→ Task item
Reproduce exactly, from the data that follows, the line with "print $ findDifference [1,2,3] [1,2,4]", the line with "let v2 = Vetor 1 2 3", and every line that lies between them.

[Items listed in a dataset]
━━━━━━━━

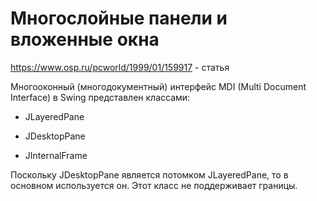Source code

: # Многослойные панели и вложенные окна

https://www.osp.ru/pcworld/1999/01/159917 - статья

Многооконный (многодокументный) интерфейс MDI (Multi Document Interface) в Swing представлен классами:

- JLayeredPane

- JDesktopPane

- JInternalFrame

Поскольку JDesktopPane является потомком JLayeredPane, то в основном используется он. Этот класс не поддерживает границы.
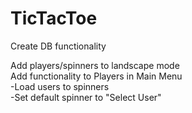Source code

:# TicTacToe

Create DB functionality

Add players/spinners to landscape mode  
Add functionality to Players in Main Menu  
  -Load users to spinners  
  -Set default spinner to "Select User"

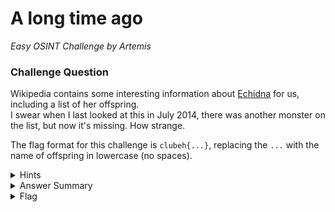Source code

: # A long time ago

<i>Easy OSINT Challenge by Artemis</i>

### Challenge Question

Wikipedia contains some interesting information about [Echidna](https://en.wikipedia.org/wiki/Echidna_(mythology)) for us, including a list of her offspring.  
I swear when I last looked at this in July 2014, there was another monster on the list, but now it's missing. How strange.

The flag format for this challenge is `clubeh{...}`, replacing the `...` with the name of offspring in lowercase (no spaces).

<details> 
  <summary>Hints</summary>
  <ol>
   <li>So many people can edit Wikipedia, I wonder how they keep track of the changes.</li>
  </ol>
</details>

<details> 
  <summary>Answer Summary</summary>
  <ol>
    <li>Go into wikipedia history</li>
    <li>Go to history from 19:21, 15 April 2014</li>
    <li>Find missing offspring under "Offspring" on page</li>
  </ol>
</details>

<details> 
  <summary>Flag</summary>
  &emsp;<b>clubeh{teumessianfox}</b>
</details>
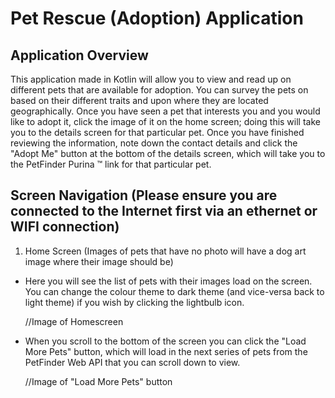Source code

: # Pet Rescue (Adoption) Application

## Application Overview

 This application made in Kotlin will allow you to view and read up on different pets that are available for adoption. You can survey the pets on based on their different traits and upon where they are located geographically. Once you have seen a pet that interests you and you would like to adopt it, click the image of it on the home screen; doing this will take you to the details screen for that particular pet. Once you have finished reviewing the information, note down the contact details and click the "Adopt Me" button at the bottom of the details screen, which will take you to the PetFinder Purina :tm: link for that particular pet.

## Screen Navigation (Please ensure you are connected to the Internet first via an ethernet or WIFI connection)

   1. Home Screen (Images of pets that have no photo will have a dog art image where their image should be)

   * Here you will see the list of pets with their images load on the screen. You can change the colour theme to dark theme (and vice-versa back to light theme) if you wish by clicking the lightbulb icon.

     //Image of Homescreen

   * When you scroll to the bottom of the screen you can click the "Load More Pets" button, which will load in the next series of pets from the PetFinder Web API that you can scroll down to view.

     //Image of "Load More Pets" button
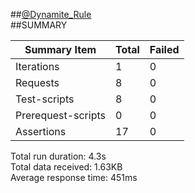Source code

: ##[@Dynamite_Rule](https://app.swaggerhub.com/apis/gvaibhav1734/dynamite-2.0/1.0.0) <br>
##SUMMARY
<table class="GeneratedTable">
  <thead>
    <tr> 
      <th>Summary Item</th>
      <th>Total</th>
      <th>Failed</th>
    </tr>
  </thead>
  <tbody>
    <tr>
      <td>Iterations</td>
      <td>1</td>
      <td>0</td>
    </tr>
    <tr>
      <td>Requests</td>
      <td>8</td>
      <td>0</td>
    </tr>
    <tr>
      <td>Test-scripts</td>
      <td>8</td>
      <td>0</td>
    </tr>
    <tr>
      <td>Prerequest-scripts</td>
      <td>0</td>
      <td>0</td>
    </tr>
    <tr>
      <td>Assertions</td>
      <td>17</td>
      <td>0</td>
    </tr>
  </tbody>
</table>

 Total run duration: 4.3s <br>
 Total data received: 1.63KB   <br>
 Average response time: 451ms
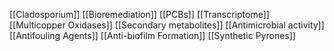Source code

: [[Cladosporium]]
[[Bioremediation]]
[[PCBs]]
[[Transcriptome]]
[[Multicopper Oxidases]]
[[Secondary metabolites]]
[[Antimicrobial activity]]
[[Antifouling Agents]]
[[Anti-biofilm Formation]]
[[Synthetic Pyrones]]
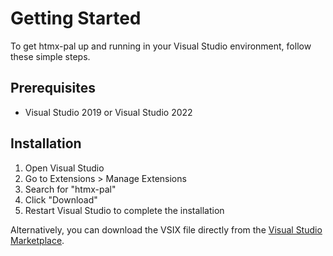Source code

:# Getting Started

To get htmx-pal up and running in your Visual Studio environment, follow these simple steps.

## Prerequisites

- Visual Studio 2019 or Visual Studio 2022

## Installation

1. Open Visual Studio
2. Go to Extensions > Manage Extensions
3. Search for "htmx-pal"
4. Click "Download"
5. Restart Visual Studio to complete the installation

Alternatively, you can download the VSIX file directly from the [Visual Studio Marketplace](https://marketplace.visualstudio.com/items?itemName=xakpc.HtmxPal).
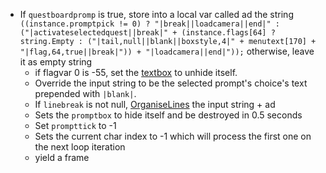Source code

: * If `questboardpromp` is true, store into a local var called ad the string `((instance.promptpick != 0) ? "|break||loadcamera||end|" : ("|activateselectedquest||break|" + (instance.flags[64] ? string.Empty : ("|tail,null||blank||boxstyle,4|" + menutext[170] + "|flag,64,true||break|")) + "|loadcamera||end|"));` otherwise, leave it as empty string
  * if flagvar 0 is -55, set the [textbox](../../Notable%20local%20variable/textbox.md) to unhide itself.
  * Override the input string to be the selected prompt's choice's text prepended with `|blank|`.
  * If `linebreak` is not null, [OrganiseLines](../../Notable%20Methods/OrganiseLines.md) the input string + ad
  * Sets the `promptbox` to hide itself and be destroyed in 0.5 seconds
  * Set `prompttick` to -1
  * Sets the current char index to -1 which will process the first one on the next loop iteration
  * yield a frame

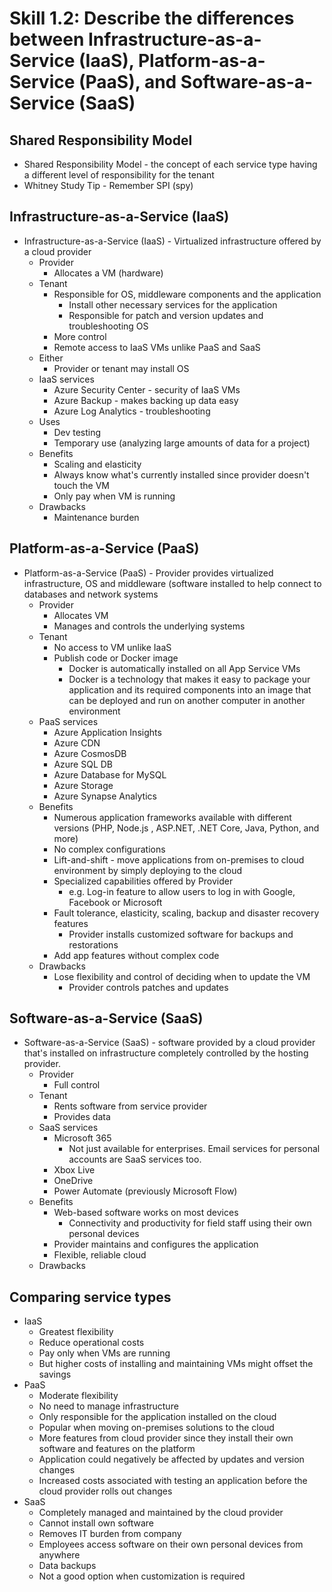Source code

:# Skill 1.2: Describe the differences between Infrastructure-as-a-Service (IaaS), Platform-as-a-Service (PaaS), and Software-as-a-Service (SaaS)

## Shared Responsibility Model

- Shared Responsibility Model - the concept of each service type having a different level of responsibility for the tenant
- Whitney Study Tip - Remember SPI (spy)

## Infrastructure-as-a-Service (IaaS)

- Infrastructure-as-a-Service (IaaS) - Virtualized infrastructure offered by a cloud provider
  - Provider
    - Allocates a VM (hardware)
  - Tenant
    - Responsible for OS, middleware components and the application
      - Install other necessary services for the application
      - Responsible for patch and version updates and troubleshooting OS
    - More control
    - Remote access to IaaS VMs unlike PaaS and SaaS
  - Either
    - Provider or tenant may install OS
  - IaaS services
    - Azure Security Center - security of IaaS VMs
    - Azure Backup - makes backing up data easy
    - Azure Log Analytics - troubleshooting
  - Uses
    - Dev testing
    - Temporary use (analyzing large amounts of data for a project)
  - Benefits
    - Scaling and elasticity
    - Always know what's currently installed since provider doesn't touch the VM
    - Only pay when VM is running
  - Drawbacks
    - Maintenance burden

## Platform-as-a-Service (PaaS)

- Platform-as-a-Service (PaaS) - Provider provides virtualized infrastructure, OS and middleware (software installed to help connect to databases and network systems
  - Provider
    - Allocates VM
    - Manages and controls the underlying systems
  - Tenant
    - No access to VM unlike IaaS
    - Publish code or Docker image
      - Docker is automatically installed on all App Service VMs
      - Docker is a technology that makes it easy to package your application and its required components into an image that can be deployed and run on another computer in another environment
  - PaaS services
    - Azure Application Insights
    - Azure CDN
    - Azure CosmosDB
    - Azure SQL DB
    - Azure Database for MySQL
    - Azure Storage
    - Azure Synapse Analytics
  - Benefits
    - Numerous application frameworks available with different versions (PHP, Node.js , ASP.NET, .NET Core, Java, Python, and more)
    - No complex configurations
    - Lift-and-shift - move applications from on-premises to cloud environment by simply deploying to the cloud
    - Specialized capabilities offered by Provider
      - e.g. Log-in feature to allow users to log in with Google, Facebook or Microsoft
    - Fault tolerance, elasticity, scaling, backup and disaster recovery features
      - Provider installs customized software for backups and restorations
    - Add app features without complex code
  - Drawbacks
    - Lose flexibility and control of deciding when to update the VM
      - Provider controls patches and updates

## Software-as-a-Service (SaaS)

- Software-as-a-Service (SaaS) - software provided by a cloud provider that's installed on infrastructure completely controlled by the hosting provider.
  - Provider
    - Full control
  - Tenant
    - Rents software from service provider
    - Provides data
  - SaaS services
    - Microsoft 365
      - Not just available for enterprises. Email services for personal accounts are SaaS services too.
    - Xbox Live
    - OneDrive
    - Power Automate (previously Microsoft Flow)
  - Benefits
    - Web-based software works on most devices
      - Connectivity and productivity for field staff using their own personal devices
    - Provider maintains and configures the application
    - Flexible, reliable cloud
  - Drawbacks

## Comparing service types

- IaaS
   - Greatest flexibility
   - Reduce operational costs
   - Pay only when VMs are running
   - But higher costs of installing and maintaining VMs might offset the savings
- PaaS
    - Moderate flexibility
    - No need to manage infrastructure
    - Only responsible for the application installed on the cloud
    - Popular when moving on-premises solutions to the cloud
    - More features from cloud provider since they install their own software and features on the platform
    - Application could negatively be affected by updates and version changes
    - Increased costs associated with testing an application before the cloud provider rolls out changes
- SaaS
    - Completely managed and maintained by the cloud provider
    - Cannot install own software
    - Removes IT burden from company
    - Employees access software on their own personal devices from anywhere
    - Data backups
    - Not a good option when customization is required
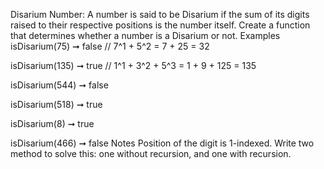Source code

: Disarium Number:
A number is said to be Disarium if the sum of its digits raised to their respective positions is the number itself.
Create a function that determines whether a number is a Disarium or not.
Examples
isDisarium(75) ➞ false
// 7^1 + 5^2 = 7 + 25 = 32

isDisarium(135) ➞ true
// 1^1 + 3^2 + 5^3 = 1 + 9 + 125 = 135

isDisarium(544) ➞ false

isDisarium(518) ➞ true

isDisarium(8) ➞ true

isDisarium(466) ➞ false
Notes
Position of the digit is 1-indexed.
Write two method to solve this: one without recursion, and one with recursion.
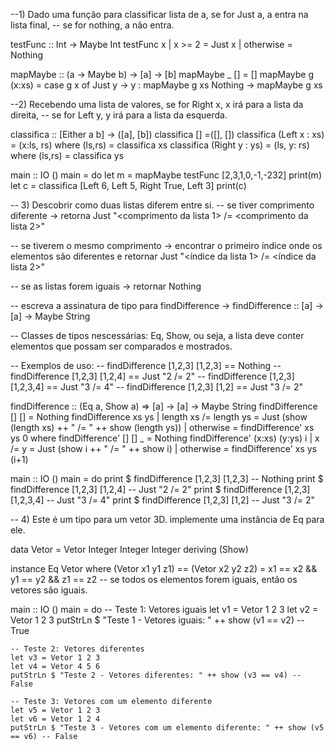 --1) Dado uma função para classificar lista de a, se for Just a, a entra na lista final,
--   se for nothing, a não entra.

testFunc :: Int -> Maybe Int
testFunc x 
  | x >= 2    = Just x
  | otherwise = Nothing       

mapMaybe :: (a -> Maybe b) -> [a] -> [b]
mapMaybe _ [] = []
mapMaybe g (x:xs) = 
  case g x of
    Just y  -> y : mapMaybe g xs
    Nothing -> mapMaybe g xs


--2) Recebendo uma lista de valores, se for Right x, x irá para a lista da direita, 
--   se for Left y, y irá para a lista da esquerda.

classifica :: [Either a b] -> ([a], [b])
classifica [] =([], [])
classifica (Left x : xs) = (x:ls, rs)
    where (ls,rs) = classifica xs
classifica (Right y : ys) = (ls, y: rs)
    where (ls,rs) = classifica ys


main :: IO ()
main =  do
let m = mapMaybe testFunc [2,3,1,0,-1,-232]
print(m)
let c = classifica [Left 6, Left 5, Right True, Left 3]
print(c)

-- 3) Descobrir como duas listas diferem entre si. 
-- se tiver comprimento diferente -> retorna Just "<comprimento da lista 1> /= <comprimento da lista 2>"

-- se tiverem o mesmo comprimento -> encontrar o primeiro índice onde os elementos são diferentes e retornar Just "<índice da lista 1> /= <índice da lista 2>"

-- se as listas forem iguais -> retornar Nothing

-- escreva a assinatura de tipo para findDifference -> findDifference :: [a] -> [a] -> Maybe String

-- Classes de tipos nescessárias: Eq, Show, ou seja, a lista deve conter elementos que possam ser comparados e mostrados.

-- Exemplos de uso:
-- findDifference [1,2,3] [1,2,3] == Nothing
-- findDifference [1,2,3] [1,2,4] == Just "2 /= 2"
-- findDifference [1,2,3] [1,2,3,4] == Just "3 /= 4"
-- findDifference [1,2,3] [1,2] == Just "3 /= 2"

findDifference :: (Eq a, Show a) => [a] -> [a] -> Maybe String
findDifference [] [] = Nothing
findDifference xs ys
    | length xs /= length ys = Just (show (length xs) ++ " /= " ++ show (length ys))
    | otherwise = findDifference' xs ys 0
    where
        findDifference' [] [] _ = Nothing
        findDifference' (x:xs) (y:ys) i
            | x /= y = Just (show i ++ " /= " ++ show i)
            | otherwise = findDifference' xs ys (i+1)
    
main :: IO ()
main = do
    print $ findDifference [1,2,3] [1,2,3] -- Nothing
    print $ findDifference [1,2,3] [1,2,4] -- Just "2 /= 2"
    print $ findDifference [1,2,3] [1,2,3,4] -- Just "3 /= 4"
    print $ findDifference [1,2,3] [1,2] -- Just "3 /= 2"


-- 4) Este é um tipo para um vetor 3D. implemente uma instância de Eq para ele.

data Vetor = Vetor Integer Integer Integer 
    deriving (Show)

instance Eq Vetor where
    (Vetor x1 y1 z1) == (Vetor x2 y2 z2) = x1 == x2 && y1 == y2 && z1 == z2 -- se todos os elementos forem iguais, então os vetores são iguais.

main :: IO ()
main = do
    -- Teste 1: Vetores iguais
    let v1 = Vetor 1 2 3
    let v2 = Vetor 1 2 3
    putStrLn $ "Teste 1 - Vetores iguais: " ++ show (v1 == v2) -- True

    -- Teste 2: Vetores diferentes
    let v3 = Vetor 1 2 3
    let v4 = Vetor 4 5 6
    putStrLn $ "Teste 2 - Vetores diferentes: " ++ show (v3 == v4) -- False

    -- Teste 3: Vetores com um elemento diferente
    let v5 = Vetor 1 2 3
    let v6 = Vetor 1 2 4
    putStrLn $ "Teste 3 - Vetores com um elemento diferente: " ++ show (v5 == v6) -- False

━━━━━━━━

→ Solution
    print $ findDifference [1,2,3] [1,2,4] -- Just "2 /= 2"
    print $ findDifference [1,2,3] [1,2,3,4] -- Just "3 /= 4"
    print $ findDifference [1,2,3] [1,2] -- Just "3 /= 2"


-- 4) Este é um tipo para um vetor 3D. implemente uma instância de Eq para ele.

data Vetor = Vetor Integer Integer Integer 
    deriving (Show)

instance Eq Vetor where
    (Vetor x1 y1 z1) == (Vetor x2 y2 z2) = x1 == x2 && y1 == y2 && z1 == z2 -- se todos os elementos forem iguais, então os vetores são iguais.

main :: IO ()
main = do
    -- Teste 1: Vetores iguais
    let v1 = Vetor 1 2 3
    let v2 = Vetor 1 2 3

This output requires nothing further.